Among the entries below, retype exactly the lines starting with the one with "GetNumber returns the" and going on through the one with "more button dynamically", but not the pictures.

**LISTED RECORDS**.
╔══

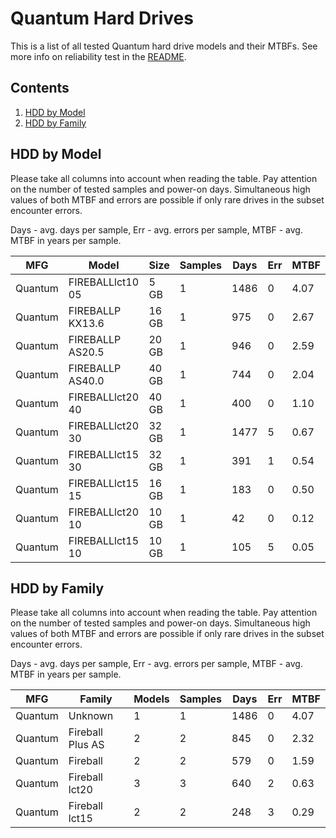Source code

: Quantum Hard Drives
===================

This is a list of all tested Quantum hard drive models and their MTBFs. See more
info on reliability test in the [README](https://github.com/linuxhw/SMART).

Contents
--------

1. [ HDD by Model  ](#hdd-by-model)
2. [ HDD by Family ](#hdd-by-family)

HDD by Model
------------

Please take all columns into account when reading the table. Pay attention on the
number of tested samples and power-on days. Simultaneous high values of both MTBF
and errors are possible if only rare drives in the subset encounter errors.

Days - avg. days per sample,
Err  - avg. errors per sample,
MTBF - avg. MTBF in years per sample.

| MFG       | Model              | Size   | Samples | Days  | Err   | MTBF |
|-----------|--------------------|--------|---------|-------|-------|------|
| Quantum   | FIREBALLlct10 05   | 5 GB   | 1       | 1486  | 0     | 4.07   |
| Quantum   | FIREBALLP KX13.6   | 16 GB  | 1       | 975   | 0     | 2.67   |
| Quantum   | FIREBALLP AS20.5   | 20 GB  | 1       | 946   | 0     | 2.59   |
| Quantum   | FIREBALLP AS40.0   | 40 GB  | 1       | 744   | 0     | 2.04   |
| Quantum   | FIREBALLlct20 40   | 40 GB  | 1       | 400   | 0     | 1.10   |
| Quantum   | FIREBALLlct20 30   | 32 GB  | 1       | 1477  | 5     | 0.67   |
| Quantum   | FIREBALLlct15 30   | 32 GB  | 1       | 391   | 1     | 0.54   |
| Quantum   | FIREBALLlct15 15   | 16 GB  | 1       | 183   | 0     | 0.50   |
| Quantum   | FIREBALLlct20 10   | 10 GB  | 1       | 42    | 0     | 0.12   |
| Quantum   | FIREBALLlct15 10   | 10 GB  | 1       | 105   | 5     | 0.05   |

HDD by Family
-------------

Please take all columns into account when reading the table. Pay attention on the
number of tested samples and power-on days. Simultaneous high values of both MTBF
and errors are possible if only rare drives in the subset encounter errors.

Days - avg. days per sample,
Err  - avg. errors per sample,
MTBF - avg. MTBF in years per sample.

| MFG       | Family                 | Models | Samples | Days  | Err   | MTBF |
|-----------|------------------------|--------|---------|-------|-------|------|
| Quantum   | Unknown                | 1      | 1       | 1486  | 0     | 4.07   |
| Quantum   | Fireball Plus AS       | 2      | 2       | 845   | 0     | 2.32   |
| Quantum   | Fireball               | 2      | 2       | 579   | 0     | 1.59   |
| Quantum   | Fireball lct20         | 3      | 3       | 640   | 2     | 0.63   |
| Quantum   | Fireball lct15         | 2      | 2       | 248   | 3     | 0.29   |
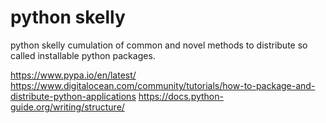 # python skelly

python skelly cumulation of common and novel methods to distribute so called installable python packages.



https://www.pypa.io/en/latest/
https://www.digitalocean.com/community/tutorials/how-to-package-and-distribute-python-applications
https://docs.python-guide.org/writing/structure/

╚══
╔══

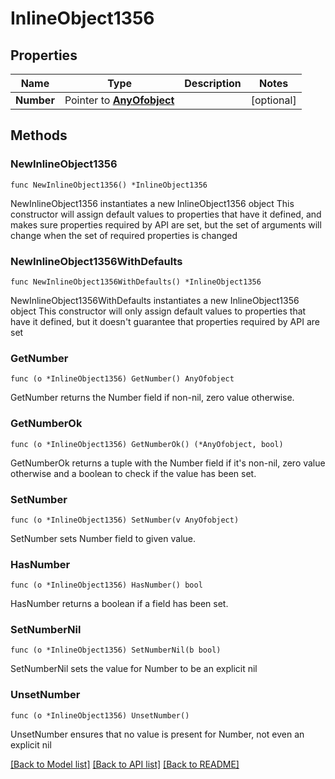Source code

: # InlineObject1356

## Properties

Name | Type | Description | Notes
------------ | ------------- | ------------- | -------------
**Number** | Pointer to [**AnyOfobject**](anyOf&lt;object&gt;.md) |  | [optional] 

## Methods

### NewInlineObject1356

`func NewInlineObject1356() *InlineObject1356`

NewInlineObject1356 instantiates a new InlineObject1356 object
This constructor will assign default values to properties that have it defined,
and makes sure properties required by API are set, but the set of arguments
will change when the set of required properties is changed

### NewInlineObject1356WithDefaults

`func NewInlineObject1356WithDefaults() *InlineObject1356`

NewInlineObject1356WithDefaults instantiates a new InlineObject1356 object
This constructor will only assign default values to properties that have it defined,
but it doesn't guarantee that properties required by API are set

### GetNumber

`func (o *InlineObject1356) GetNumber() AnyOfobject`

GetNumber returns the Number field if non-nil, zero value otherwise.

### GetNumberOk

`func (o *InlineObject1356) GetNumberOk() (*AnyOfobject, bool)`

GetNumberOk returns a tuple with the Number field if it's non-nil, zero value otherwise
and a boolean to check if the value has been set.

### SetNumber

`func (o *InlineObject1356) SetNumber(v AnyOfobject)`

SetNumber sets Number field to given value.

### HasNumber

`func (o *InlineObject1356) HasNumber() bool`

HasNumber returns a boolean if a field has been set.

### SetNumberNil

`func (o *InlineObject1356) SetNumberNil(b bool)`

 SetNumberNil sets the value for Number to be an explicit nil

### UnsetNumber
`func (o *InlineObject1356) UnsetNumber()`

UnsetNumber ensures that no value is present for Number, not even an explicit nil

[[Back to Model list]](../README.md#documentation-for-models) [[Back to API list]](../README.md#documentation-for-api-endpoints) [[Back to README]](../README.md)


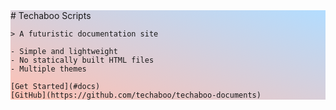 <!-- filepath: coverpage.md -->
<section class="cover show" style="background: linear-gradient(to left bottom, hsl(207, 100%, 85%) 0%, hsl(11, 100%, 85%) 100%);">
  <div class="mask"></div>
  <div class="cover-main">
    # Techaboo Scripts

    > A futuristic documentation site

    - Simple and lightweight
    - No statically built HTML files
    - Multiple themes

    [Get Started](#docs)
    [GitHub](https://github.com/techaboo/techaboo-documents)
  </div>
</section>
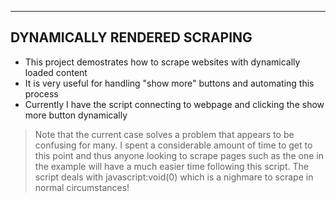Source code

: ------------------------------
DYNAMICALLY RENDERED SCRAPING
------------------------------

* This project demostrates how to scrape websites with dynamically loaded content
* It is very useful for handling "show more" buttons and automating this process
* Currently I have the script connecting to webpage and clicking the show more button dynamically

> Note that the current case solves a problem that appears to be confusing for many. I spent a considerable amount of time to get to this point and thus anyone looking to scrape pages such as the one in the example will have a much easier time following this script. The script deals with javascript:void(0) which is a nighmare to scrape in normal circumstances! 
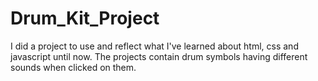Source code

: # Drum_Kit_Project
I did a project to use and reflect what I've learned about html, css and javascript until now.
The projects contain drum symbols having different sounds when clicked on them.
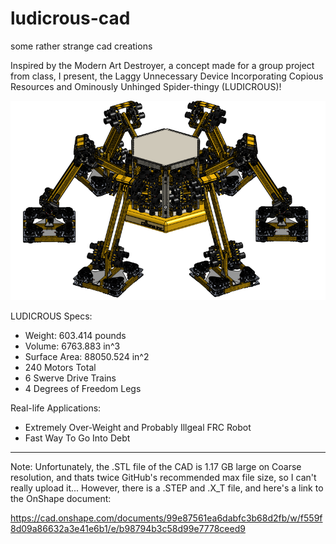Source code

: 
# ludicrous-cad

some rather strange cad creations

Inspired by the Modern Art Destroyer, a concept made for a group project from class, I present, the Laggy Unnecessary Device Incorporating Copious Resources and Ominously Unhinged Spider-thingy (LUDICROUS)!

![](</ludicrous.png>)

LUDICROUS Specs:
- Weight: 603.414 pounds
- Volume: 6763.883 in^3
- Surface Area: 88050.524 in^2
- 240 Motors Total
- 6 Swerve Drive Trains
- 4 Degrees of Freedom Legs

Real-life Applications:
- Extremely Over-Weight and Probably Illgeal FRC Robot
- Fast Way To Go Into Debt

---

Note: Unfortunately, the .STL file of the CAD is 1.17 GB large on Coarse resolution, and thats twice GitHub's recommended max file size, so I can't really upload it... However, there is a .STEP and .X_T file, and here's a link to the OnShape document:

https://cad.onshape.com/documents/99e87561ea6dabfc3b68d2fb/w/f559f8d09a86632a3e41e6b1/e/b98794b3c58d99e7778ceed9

╚══
╔══

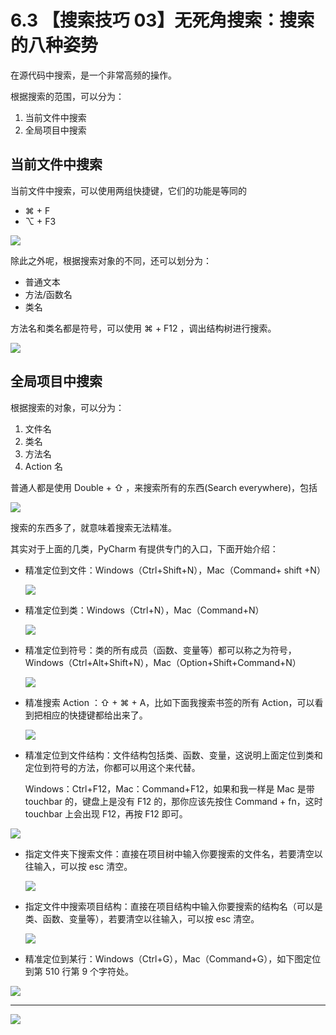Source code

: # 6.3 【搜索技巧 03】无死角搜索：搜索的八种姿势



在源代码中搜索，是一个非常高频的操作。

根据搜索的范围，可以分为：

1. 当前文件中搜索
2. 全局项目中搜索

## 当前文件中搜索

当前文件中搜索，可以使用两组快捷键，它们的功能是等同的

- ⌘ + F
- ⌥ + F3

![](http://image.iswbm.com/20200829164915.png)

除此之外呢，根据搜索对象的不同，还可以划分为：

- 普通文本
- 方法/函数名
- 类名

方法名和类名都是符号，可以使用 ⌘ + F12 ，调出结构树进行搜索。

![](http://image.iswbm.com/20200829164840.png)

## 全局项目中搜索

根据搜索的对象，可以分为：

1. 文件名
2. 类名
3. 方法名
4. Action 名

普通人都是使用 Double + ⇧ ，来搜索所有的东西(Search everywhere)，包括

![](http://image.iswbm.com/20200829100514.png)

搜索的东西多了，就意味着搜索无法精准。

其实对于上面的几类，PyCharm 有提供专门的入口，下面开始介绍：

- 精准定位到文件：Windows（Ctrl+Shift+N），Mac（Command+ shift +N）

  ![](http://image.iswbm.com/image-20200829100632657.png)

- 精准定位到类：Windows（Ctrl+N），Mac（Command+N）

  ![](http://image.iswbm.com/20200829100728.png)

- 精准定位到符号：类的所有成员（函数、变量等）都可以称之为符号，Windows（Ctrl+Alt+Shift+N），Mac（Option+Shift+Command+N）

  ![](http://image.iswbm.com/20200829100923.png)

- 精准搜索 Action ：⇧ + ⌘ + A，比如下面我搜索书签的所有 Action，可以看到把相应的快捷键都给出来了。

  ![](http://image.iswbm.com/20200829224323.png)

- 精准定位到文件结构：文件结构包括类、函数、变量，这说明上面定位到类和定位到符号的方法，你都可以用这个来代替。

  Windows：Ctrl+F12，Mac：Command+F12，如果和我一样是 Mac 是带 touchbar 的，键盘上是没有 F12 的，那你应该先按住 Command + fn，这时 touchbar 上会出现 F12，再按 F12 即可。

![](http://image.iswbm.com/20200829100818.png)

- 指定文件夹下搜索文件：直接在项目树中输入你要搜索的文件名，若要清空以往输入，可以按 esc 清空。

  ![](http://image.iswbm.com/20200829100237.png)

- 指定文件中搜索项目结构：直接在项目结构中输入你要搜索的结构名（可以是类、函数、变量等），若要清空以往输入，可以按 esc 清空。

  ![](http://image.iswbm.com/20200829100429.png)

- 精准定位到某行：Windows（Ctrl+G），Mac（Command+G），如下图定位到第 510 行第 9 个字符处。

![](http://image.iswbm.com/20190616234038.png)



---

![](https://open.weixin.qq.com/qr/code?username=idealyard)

╚══

**ANSWER BELOW**.
GetNumber returns the Number field if non-nil, zero value otherwise.

### GetNumberOk

`func (o *InlineObject1356) GetNumberOk() (*AnyOfobject, bool)`

GetNumberOk returns a tuple with the Number field if it's non-nil, zero value otherwise
and a boolean to check if the value has been set.

### SetNumber

`func (o *InlineObject1356) SetNumber(v AnyOfobject)`

SetNumber sets Number field to given value.

### HasNumber

`func (o *InlineObject1356) HasNumber() bool`

HasNumber returns a boolean if a field has been set.

### SetNumberNil

`func (o *InlineObject1356) SetNumberNil(b bool)`

 SetNumberNil sets the value for Number to be an explicit nil

### UnsetNumber
`func (o *InlineObject1356) UnsetNumber()`

UnsetNumber ensures that no value is present for Number, not even an explicit nil

[[Back to Model list]](../README.md#documentation-for-models) [[Back to API list]](../README.md#documentation-for-api-endpoints) [[Back to README]](../README.md)


 <!-- filepath: coverpage.md -->
<section class="cover show" style="background: linear-gradient(to left bottom, hsl(207, 100%, 85%) 0%, hsl(11, 100%, 85%) 100%);">
  <div class="mask"></div>
  <div class="cover-main">
    # Techaboo Scripts

    > A futuristic documentation site

    - Simple and lightweight
    - No statically built HTML files
    - Multiple themes

    [Get Started](#docs)
    [GitHub](https://github.com/techaboo/techaboo-documents)
  </div>
</section>
Source code

: ------------------------------
DYNAMICALLY RENDERED SCRAPING
------------------------------

* This project demostrates how to scrape websites with dynamically loaded content
* It is very useful for handling "show more" buttons and automating this process
* Currently I have the script connecting to webpage and clicking the show more button dynamically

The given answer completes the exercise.